Avant qu’on m’accuse de parti pris, ce livre a été écrit par un ami, mais si je mets de côté mes sentiments à son égard et que je me fie à la critique : c’est un must have de cette rentrée littéraire. En tout cas c’est ce que pensent entre autres Libération, Usbek & Rica, le Figaro, la Fringale culturelle… Juges-en par toi même par ici.
Dans ce premier roman, Bruno dissèque le milieu du conseil, de la tech et des start-up avec un regard de fin connaisseur. Il nous parle de revanche, d’envie, de désir et de réussite individuelle.
Il captivera aussi bien les consultants qui reconnaitront des figures croisées en afterwork que les novices qui y trouveront des clés de lecture sur les enjeux autour des algorithmes, de l’intelligence artificielle et de l’économie de l’attention.

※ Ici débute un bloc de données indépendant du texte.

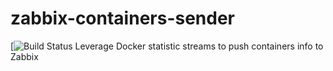 # zabbix-containers-sender
[![Build Status](https://travis-ci.org/dockermeetupsinbordeaux/docker-zabbix-sender.svg)
Leverage Docker statistic streams to push containers info to Zabbix
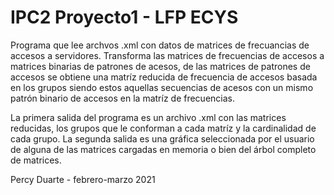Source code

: # IPC2 Proyecto1 - LFP ECYS

Programa que lee archvos .xml con datos de matrices de frecuancias de accesos a servidores.
Transforma las matrices de frecuencias de accesos a matrices binarias de patrones de acesos,
de las matrices de patrones de accesos se obtiene una matríz reducida de frecuencia de accesos
basada en los grupos siendo estos aquellas secuencias de acesos con un mismo patrón binario de
accesos en la matríz de frecuencias.

La primera salida del programa es un archivo .xml con las matrices reducidas, los grupos que le
conforman a cada matríz y la cardinalidad de cada grupo.
La segunda salida es una gráfica seleccionada por el usuario de alguna de las matrices cargadas
en memoria o bien del árbol completo de matrices.

Percy Duarte - febrero-marzo 2021 
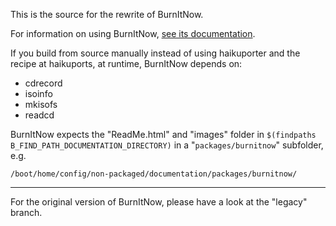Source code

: This is the source for the rewrite of BurnItNow.

For information on using BurnItNow, [see its documentation](http://rawgit.com/HaikuArchives/BurnItNow/master/Docs/ReadMe.html).

If you build from source manually instead of using haikuporter and the recipe at haikuports, at runtime, BurnItNow depends on:

*   cdrecord
*	isoinfo
*   mkisofs
*   readcd

BurnItNow expects the "ReadMe.html" and "images" folder in
`$(findpaths B_FIND_PATH_DOCUMENTATION_DIRECTORY)` in a "`packages/burnitnow`" subfolder, e.g.

    /boot/home/config/non-packaged/documentation/packages/burnitnow/

* * *

For the original version of BurnItNow, please have a look at the "legacy" branch.
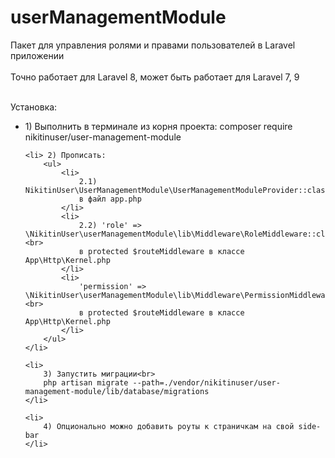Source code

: # userManagementModule
Пакет для управления ролями и правами пользователей в Laravel приложении <br><br>
Точно работает для Laravel 8, может быть работает для Laravel 7, 9 <br><br>

Установка:<br>

<ul>
    <li>1) Выполнить в терминале из корня проекта: composer require nikitinuser/user-management-module</li>

    <li> 2) Прописать:
        <ul>
            <li>
                2.1) NikitinUser\UserManagementModule\UserManagementModuleProvider::class<br>
                в файл app.php
            </li>
            <li>
                2.2) 'role' => \NikitinUser\userManagementModule\lib\Middleware\RoleMiddleware::class,<br>
                в protected $routeMiddleware в классе App\Http\Kernel.php
            </li>
            <li>
                'permission' => \NikitinUser\userManagementModule\lib\Middleware\PermissionMiddleware::class,<br>
                в protected $routeMiddleware в классе App\Http\Kernel.php
            </li>
        </ul>
    </li>

    <li>
        3) Запустить миграции<br>
        php artisan migrate --path=./vendor/nikitinuser/user-management-module/lib/database/migrations
    </li>
    
    <li>
        4) Опционально можно добавить роуты к страничкам на свой side-bar
    </li>
</ul>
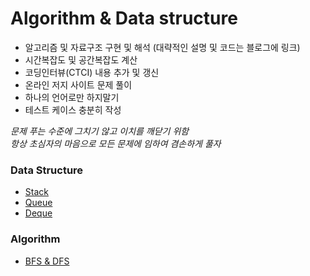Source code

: # Algorithm & Data structure
* 알고리즘 및 자료구조 구현 및 해석 (대략적인 설명 및 코드는 블로그에 링크)
* 시간복잡도 및 공간복잡도 계산
* 코딩인터뷰(CTCI) 내용 추가 및 갱신
* 온라인 저지 사이트 문제 풀이
* 하나의 언어로만 하지말기
* 테스트 케이스 충분히 작성

_문제 푸는 수준에 그치기 않고 이치를 깨닫기 위함_  
_항상 초심자의 마음으로 모든 문제에 임하여 겸손하게 풀자_

### Data Structure
* [ Stack ](http://pasudo123.tistory.com/96?category=744505)
* [ Queue ](http://pasudo123.tistory.com/100?category=744505)
* [ Deque ](http://pasudo123.tistory.com/106?category=744505)

### Algorithm
* [ BFS & DFS ](http://pasudo123.tistory.com/103?category=744505)
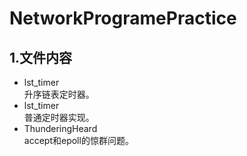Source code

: # NetworkProgramePractice

## 1.文件内容
- lst_timer  
  升序链表定时器。
- lst_timer  
    普通定时器实现。
- ThunderingHeard  
accept和epoll的惊群问题。
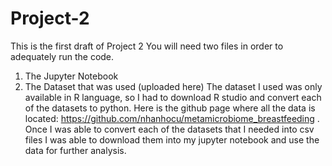 # Project-2
This is the first draft of Project 2 
You will need two files in order to adequately run the code. 
1. The Jupyter Notebook
2. The Dataset that was used (uploaded here) 
The dataset I used was only available in R language, so I had to download R studio and convert each of the datasets to python. Here is the github page where all the data is located: https://github.com/nhanhocu/metamicrobiome_breastfeeding . Once I was able to convert each of the datasets that I needed into csv files I was able to download them into my jupyter notebook and use the data for further analysis. 

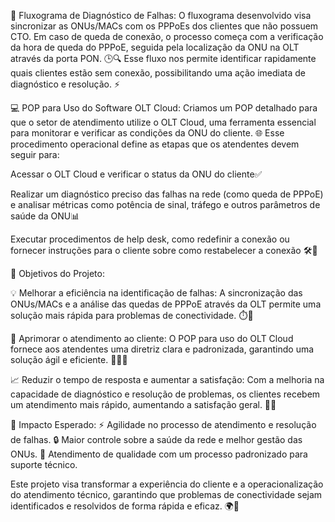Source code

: 🔧 Fluxograma de Diagnóstico de Falhas:
O fluxograma desenvolvido visa sincronizar as ONUs/MACs com os PPPoEs dos clientes que não possuem CTO. Em caso de queda de conexão, o processo começa com a verificação da hora de queda do PPPoE, seguida pela localização da ONU na OLT através da porta PON. 🕒🔍 Esse fluxo nos permite identificar rapidamente quais clientes estão sem conexão, possibilitando uma ação imediata de diagnóstico e resolução. ⚡

💻 POP para Uso do Software OLT Cloud:
Criamos um POP detalhado para que o setor de atendimento utilize o OLT Cloud, uma ferramenta essencial para monitorar e verificar as condições da ONU do cliente. 🌐 Esse procedimento operacional define as etapas que os atendentes devem seguir para:

Acessar o OLT Cloud e verificar o status da ONU do cliente✅

Realizar um diagnóstico preciso das falhas na rede (como queda de PPPoE) e analisar métricas como potência de sinal, tráfego e outros parâmetros de saúde da ONU📊

Executar procedimentos de help desk, como redefinir a conexão ou fornecer instruções para o cliente sobre como restabelecer a conexão 🛠️💬

🎯 Objetivos do Projeto:

💡 Melhorar a eficiência na identificação de falhas: A sincronização das ONUs/MACs e a análise das quedas de PPPoE através da OLT permite uma solução mais rápida para problemas de conectividade. ⏱️🔌

🌟 Aprimorar o atendimento ao cliente: O POP para uso do OLT Cloud fornece aos atendentes uma diretriz clara e padronizada, garantindo uma solução ágil e eficiente. 💼👩‍💻

📈 Reduzir o tempo de resposta e aumentar a satisfação: Com a melhoria na capacidade de diagnóstico e resolução de problemas, os clientes recebem um atendimento mais rápido, aumentando a satisfação geral. 🙌😊

🚀 Impacto Esperado:
⚡ Agilidade no processo de atendimento e resolução de falhas.
🔒 Maior controle sobre a saúde da rede e melhor gestão das ONUs.
💬 Atendimento de qualidade com um processo padronizado para suporte técnico.

Este projeto visa transformar a experiência do cliente e a operacionalização do atendimento técnico, garantindo que problemas de conectividade sejam identificados e resolvidos de forma rápida e eficaz. 🌍🔧

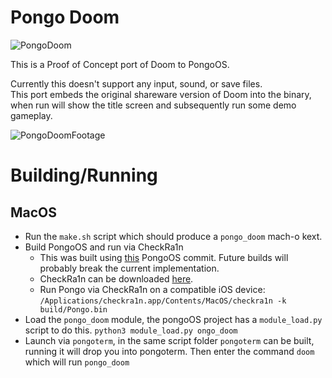 # Pongo Doom

![PongoDoom](imgs/PongoDoomTitle.png)

This is a Proof of Concept port of Doom to PongoOS.

Currently this doesn't support any input, sound, or save files.  
This port embeds the original shareware version of Doom into the binary, when run will show the title screen and subsequently run some demo gameplay.

![PongoDoomFootage](https://s3.gifyu.com/images/ezgif-2-f840f9ba7fda.gif)

# Building/Running

## MacOS
- Run the `make.sh` script which should produce a `pongo_doom` mach-o kext.
- Build PongoOS  and run via CheckRa1n
    - This was built using [this](https://github.com/checkra1n/pongoOS/commit/a6e41dbd779b133d54f92c475ee4abbd415a3736) PongoOS commit. Future builds will probably break the current implementation.
    - CheckRa1n can be downloaded [here](https://checkra.in/).
    - Run Pongo via CheckRa1n on a compatible iOS device: `/Applications/checkra1n.app/Contents/MacOS/checkra1n -k build/Pongo.bin`
- Load the `pongo_doom` module, the pongoOS project has a `module_load.py` script to do this. `python3 module_load.py ongo_doom`
- Launch via `pongoterm`, in the same script folder `pongoterm` can be built, running it will drop you into pongoterm. Then enter the command `doom` which will run `pongo_doom`
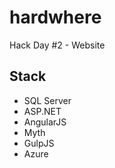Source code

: hardwhere
=========

Hack Day #2 - Website

## Stack
- SQL Server
- ASP.NET
- AngularJS
- Myth
- GulpJS
- Azure

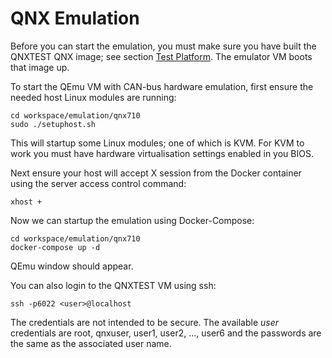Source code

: # QNX Emulation

Before you can start the emulation, you must make sure you have built the
QNXTEST QNX image; see section [Test Platform](./image/). The emulator VM boots
that image up.

To start the QEmu VM with CAN-bus hardware emulation, first ensure the needed
host Linux modules are running:

    cd workspace/emulation/qnx710
    sudo ./setuphost.sh

This will startup some Linux modules; one of which is KVM. For KVM to work you
must have hardware virtualisation settings enabled in you BIOS.

Next ensure your host will accept X session from the Docker container using the
server access control command:

    xhost +

Now we can startup the emulation using Docker-Compose:

    cd workspace/emulation/qnx710
    docker-compose up -d

QEmu window should appear.

You can also login to the QNXTEST VM using ssh:

    ssh -p6022 <user>@localhost

The credentials are not intended to be secure. The available _user_ credentials
are root, qnxuser, user1, user2, ..., user6 and the passwords are the same as the
associated user name.
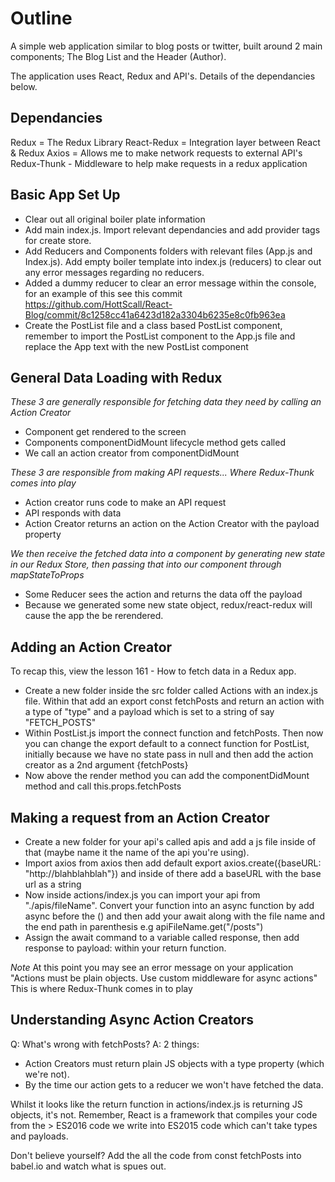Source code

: <h1 align="centre">Outline</h1>

A simple web application similar to blog posts or twitter, built around 2 main components; The Blog List and the Header (Author).

The application uses React, Redux and API's. Details of the dependancies below.

<h2 align="centre">Dependancies</h2>

Redux = The Redux Library
React-Redux = Integration layer between React & Redux
Axios = Allows me to make network requests to external API's
Redux-Thunk - Middleware to help make requests in a redux application

<h2 align="centre"> Basic App Set Up </h2>

- Clear out all original boiler plate information
- Add main index.js. Import relevant dependancies and add provider tags for create store.
- Add Reducers and Components folders with relevant files (App.js and Index.js). Add empty boiler template into index.js (reducers) to clear out any error messages regarding no reducers.
- Added a dummy reducer to clear an error message within the console, for an example of this see this commit https://github.com/HottScall/React-Blog/commit/8c1258cc41a6423d182a3304b6235e8c0fb963ea
- Create the PostList file and a class based PostList component, remember to import the PostList component to the App.js file and replace the App text with the new PostList component

<h2 align="centre"> General Data Loading with Redux </h2>

_These 3 are generally responsible for fetching data they need by calling an Action Creator_

- Component get rendered to the screen
- Components componentDidMount lifecycle method gets called
- We call an action creator from componentDidMount

_These 3 are responsible from making API requests... Where Redux-Thunk comes into play_

- Action creator runs code to make an API request
- API responds with data
- Action Creator returns an action on the Action Creator with the payload property

_We then receive the fetched data into a component by generating new state in our Redux Store, then passing that into our component through mapStateToProps_

- Some Reducer sees the action and returns the data off the payload
- Because we generated some new state object, redux/react-redux will cause the app the be rerendered.

<h2 align="centre"> Adding an Action Creator </h2>

To recap this, view the lesson 161 - How to fetch data in a Redux app.

- Create a new folder inside the src folder called Actions with an index.js file. Within that add an export const fetchPosts and return an action with a type of "type" and a payload which is set to a string of say "FETCH_POSTS"
- Within PostList.js import the connect function and fetchPosts. Then now you can change the export default to a connect function for PostList, initially because we have no state pass in null and then add the action creator as a 2nd argument {fetchPosts}
- Now above the render method you can add the componentDidMount method and call this.props.fetchPosts

<h2 align="centre"> Making a request from an Action Creator</h2>

- Create a new folder for your api's called apis and add a js file inside of that (maybe name it the name of the api you're using).
- Import axios from axios then add default export axios.create({baseURL: "http://blahblahblah"}) and inside of there add a baseURL with the base url as a string
- Now inside actions/index.js you can import your api from "./apis/fileName". Convert your function into an async function by add async before the () and then add your await along with the file name and the end path in parenthesis e.g apiFileName.get("/posts")
- Assign the await command to a variable called response, then add response to payload: within your return function.

_Note_ At this point you may see an error message on your application "Actions must be plain objects. Use custom middleware for async actions" This is where Redux-Thunk comes in to play

<h2 align="centre">Understanding Async Action Creators</h2>

Q: What's wrong with fetchPosts?
A: 2 things:

- Action Creators must return plain JS objects with a type property (which we're not).
- By the time our action gets to a reducer we won't have fetched the data.

Whilst it looks like the return function in actions/index.js is returning JS objects, it's not. Remember, React is a framework that compiles your code from the > ES2016 code we write into ES2015 code which can't take types and payloads.

Don't believe yourself? Add the all the code from const fetchPosts into babel.io and watch what is spues out.
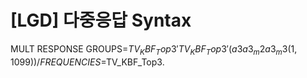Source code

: # [LGD] 다중응답 Syntax


MULT RESPONSE GROUPS=$TV_KBF_Top3 'TV_KBF_Top3' (a3 a3_m2 a3_m3 (1,1099)) 
  /FREQUENCIES=$TV_KBF_Top3.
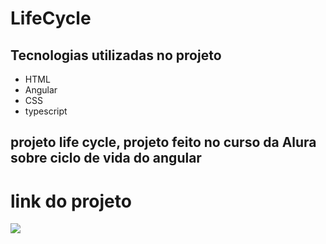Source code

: # LifeCycle
## Tecnologias utilizadas no projeto
* HTML
* Angular
* CSS
* typescript
## projeto life cycle, projeto feito no curso da Alura sobre ciclo de vida do angular
# link do projeto
   <a href="https://life-circle.vercel.app/" target="_blank"><img src="https://img.shields.io/badge/-Life_cycle-purple?style=for-the-badge&logo=aluraplayo&logoColor=white"></a>
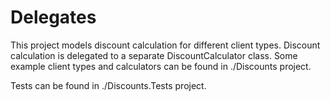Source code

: # Delegates

This project models discount calculation for different client types.
Discount calculation is delegated to a separate DiscountCalculator class.
Some example client types and calculators can be found in ./Discounts project.

Tests can be found in ./Discounts.Tests project.

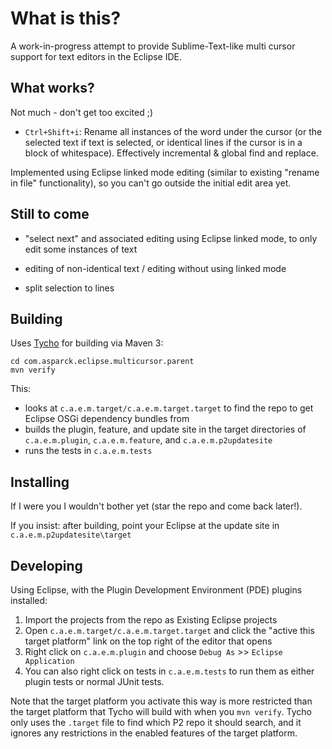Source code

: What is this?
=============

A work-in-progress attempt to provide Sublime-Text-like multi cursor support for text editors in the Eclipse IDE.


What works?
-----------

Not much - don't get too excited ;)

* `Ctrl+Shift+i`: Rename all instances of the word under the cursor (or the selected text if text is selected, or identical lines if the cursor is in a block of whitespace). Effectively incremental & global find and replace.

Implemented using Eclipse linked mode editing (similar to existing "rename in file" functionality), so you can't go outside the initial edit area yet.


Still to come
-------------

* "select next" and associated editing using Eclipse linked mode, to only edit some instances of text

* editing of non-identical text / editing without using linked mode

* split selection to lines

Building
--------

Uses [Tycho](https://eclipse.org/tycho/) for building via Maven 3:

    cd com.asparck.eclipse.multicursor.parent
    mvn verify

This:

* looks at `c.a.e.m.target/c.a.e.m.target.target` to find the repo to get Eclipse OSGi dependency bundles from
* builds the plugin, feature, and update site in the target directories of `c.a.e.m.plugin`, `c.a.e.m.feature`, and `c.a.e.m.p2updatesite`
* runs the tests in `c.a.e.m.tests`

Installing
----------

If I were you I wouldn't bother yet (star the repo and come back later!).

If you insist: after building, point your Eclipse at the update site in `c.a.e.m.p2updatesite\target`

Developing
----------

Using Eclipse, with the Plugin Development Environment (PDE) plugins installed:

1. Import the projects from the repo as Existing Eclipse projects
2. Open `c.a.e.m.target/c.a.e.m.target.target` and click the "active this target platform" link on the top right of the editor that opens
3. Right click on `c.a.e.m.plugin` and choose `Debug As` >> `Eclipse Application`
4. You can also right click on tests in `c.a.e.m.tests` to run them as either plugin tests or normal JUnit tests.

Note that the target platform you activate this way is more restricted than the target platform that Tycho will build with when you `mvn verify`. Tycho only uses the `.target` file to find which P2 repo it should search, and it ignores any restrictions in the enabled features of the target platform.
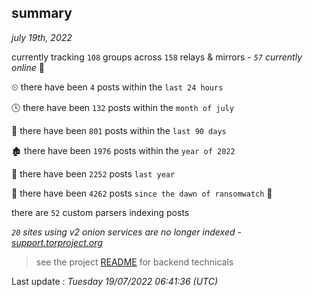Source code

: 
## summary
_july 19th, 2022_

currently tracking `108` groups across `158` relays & mirrors - _`57` currently online_ 📡

⏲ there have been `4` posts within the `last 24 hours`

🕓 there have been `132` posts within the `month of july`

📅 there have been `801` posts within the `last 90 days`

🏚 there have been `1976` posts within the `year of 2022`

🚀 there have been `2252` posts `last year`

🦕 there have been `4262` posts `since the dawn of ransomwatch` 🐣

there are `52` custom parsers indexing posts

_`20` sites using v2 onion services are no longer indexed - [support.torproject.org](https://support.torproject.org/onionservices/v2-deprecation/)_

> see the project [README](https://github.com/jmousqueton/ransomwatch#readme) for backend technicals



Last update : _Tuesday 19/07/2022 06:41:36 (UTC)_

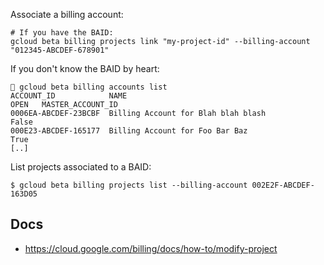 
Associate a billing account:

    # If you have the BAID:
    gcloud beta billing projects link "my-project-id" --billing-account "012345-ABCDEF-678901"

If you don't know the BAID by heart:

    🐼 gcloud beta billing accounts list
    ACCOUNT_ID            NAME                                                       OPEN   MASTER_ACCOUNT_ID
    0006EA-ABCDEF-23BCBF  Billing Account for Blah blah blash                        False
    000E23-ABCDEF-165177  Billing Account for Foo Bar Baz                            True
    [..]

List projects associated to a BAID:

    $ gcloud beta billing projects list --billing-account 002E2F-ABCDEF-163D05

## Docs

* https://cloud.google.com/billing/docs/how-to/modify-project
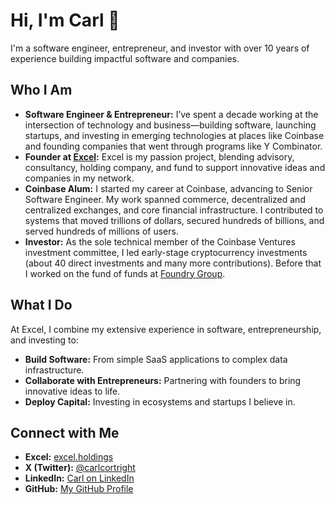 # Hi, I'm Carl 👋

I'm a software engineer, entrepreneur, and investor with over 10 years of experience building impactful software and companies.

## Who I Am

- **Software Engineer & Entrepreneur:** I’ve spent a decade working at the intersection of technology and business—building software, launching startups, and investing in emerging technologies at places like Coinbase and founding companies that went through programs like Y Combinator. 
- **Founder at [Excel](https://excel.holdings):** Excel is my passion project, blending advisory, consultancy, holding company, and fund to support innovative ideas and companies in my network.
- **Coinbase Alum:** I started my career at Coinbase, advancing to Senior Software Engineer. My work spanned commerce, decentralized and centralized exchanges, and core financial infrastructure. I contributed to systems that moved trillions of dollars, secured hundreds of billions, and served hundreds of millions of users.
- **Investor:** As the sole technical member of the Coinbase Ventures investment committee, I led early-stage cryptocurrency investments (about 40 direct investments and many more contributions). Before that I worked on the fund of funds at [Foundry Group](https://foundry.vc).
## What I Do

At Excel, I combine my extensive experience in software, entrepreneurship, and investing to:
- **Build Software:** From simple SaaS applications to complex data infrastructure.
- **Collaborate with Entrepreneurs:** Partnering with founders to bring innovative ideas to life.
- **Deploy Capital:** Investing in ecosystems and startups I believe in.

## Connect with Me

- **Excel:** [excel.holdings](https://excel.holdings)
- **X (Twitter):** [@carlcortright](https://x.com/carlcortright)
- **LinkedIn:** [Carl on LinkedIn](https://www.linkedin.com/in/carlcortright)
- **GitHub:** [My GitHub Profile](https://github.com/carlcortright) <!-- Replace with your actual GitHub profile URL -->
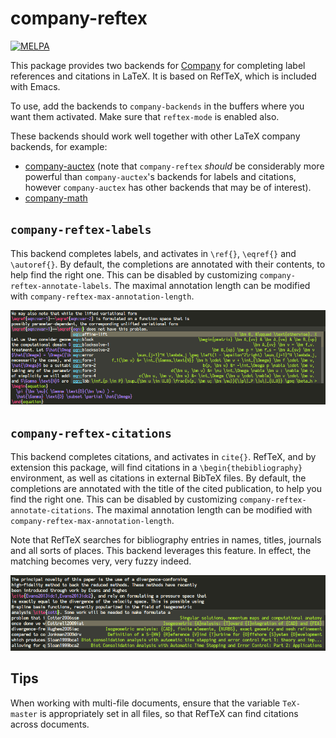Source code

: # company-reftex

[![MELPA](https://melpa.org/packages/company-reftex-badge.svg)](https://melpa.org/#/company-reftex)

This package provides two backends for [Company](http://company-mode.github.io/) for completing
label references and citations in LaTeX. It is based on RefTeX, which is included with Emacs.

To use, add the backends to `company-backends` in the buffers where you want them activated. Make
sure that `reftex-mode` is enabled also.

These backends should work well together with other LaTeX company backends, for example:

- [company-auctex](https://github.com/alexeyr/company-auctex) (note that `company-reftex` *should*
  be considerably more powerful than `company-auctex`'s backends for labels and citations, however
  `company-auctex` has other backends that may be of interest).
- [company-math](https://github.com/vspinu/company-math)

## `company-reftex-labels`

This backend completes labels, and activates in `\ref{}`, `\eqref{}` and `\autoref{}`. By default,
the completions are annotated with their contents, to help find the right one. This can be disabled
by customizing `company-reftex-annotate-labels`. The maximal annotation length can be modified with
`company-reftex-max-annotation-length`.

![Screenshot](labels.png "Completion of labels")

## `company-reftex-citations`

This backend completes citations, and activates in `cite{}`. RefTeX, and by extension this package,
will find citations in a `\begin{thebibliography}` environment, as well as citations in external
BibTeX files. By default, the completions are annotated with the title of the cited publication, to
help you find the right one. This can be disabled by customizing
`company-reftex-annotate-citations`. The maximal annotation length can be modified with
`company-reftex-max-annotation-length`.

Note that RefTeX searches for bibliography entries in names, titles, journals and all sorts of
places. This backend leverages this feature. In effect, the matching becomes very, very fuzzy
indeed.

![Screenshot](citations.png "Completion of labels")

## Tips

When working with multi-file documents, ensure that the variable `TeX-master` is appropriately set
in all files, so that RefTeX can find citations across documents.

Il séduira bien entendu tous les amateurs des mots qui découvriront un style mordant, des personnages plus vrais que nature et une langue acérée.
Je le conseille à tous !
🎭 Western de Maria Pourchet
Forte de son succès avec Feu il y a deux ans, Maria Pourchet était très attendue, mais ce roman divise. On redescend en effet un peu en intensité mais retrouve avec plaisir la plume unique de M. Pourchet, son style incendiaire et son regard affûté sur les relations humaines et amoureuses.
On y côtoie un comédien me-tooisé et une mère célibataire isolée. Ces deux personnages bien dans leur époque se rencontrent. Ça parle d’amour et de combat. D’ego et de damnation. De condamnation.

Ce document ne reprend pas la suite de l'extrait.